▸ WHAT YOU WILL DO
Lines in the listing below that include the word "Dockerfile" need to be copied.

[INFORMATION SUPPLIED]

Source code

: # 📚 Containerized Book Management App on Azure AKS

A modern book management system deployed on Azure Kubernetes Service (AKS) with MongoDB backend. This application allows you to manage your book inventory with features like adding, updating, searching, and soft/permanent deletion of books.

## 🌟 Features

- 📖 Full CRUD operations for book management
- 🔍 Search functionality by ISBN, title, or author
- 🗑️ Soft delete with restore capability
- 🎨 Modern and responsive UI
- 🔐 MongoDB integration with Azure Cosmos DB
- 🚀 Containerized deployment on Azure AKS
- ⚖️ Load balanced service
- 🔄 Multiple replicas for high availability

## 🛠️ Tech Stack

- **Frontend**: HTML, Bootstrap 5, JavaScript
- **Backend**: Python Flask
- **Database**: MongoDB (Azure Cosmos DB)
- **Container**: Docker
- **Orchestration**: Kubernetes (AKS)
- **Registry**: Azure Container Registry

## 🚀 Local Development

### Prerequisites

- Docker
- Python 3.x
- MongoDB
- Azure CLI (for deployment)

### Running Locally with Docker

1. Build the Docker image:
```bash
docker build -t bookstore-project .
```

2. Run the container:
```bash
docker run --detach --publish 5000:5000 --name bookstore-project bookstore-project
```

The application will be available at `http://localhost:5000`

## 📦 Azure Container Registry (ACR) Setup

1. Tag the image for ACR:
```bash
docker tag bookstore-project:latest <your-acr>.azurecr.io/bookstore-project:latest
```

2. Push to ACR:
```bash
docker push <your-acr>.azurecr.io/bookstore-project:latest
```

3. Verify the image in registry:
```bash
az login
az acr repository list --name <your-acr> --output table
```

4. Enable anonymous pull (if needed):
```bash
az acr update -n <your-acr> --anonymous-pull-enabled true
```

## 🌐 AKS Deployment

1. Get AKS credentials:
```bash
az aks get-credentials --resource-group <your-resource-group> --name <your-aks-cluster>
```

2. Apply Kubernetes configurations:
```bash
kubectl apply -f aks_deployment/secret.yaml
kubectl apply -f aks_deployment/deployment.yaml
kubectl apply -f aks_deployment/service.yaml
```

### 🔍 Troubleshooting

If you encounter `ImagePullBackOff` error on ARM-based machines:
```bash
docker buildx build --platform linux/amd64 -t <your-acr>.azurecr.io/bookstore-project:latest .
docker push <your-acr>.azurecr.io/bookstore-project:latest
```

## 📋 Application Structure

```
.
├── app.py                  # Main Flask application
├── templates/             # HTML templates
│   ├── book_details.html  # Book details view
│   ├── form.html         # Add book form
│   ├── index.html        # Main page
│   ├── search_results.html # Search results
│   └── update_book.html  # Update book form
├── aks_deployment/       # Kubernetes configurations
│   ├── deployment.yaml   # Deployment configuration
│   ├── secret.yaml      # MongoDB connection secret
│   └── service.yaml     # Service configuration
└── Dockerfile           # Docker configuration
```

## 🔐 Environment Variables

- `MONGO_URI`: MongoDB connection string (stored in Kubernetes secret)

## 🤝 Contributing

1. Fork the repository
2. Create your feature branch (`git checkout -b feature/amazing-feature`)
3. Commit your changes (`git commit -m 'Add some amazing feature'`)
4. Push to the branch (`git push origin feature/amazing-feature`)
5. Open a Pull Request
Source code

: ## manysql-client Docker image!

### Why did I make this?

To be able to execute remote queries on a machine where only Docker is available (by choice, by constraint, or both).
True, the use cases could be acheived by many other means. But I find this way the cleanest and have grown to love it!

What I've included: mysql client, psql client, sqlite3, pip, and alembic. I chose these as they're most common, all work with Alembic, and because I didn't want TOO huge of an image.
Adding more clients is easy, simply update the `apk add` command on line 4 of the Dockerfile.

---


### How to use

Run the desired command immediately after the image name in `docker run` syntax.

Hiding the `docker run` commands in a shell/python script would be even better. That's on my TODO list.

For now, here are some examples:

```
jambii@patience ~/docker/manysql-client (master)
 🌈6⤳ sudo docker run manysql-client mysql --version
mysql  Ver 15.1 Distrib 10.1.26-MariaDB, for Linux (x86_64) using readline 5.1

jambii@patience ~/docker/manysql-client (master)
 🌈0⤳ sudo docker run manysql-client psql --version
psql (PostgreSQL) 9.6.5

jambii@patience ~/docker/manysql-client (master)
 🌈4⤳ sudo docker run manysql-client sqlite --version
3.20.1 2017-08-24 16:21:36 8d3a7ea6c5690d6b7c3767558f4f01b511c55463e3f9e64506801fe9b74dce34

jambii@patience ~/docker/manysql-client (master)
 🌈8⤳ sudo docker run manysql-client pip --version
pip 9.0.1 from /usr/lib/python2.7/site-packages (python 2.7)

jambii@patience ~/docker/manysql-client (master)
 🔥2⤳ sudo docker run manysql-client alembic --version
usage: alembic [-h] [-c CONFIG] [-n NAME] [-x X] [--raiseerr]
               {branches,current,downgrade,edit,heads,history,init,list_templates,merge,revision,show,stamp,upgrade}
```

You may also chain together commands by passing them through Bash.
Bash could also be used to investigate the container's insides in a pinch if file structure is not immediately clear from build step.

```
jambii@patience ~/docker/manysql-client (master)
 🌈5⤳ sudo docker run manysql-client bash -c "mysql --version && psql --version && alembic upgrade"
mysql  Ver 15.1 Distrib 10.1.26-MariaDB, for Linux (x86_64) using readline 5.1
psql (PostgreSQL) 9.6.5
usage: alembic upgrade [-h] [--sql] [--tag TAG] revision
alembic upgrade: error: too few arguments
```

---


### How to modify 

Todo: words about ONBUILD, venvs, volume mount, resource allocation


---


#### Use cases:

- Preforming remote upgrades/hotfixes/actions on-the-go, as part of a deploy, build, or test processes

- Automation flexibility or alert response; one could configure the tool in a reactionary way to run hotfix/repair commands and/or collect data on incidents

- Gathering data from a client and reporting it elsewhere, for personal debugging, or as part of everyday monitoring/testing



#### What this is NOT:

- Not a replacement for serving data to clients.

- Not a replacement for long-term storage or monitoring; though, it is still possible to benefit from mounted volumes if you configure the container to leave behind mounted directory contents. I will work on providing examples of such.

[/INFORMATION SUPPLIED]

▸ YOUR RESPONSE
└── Dockerfile           # Docker configuration
Adding more clients is easy, simply update the `apk add` command on line 4 of the Dockerfile.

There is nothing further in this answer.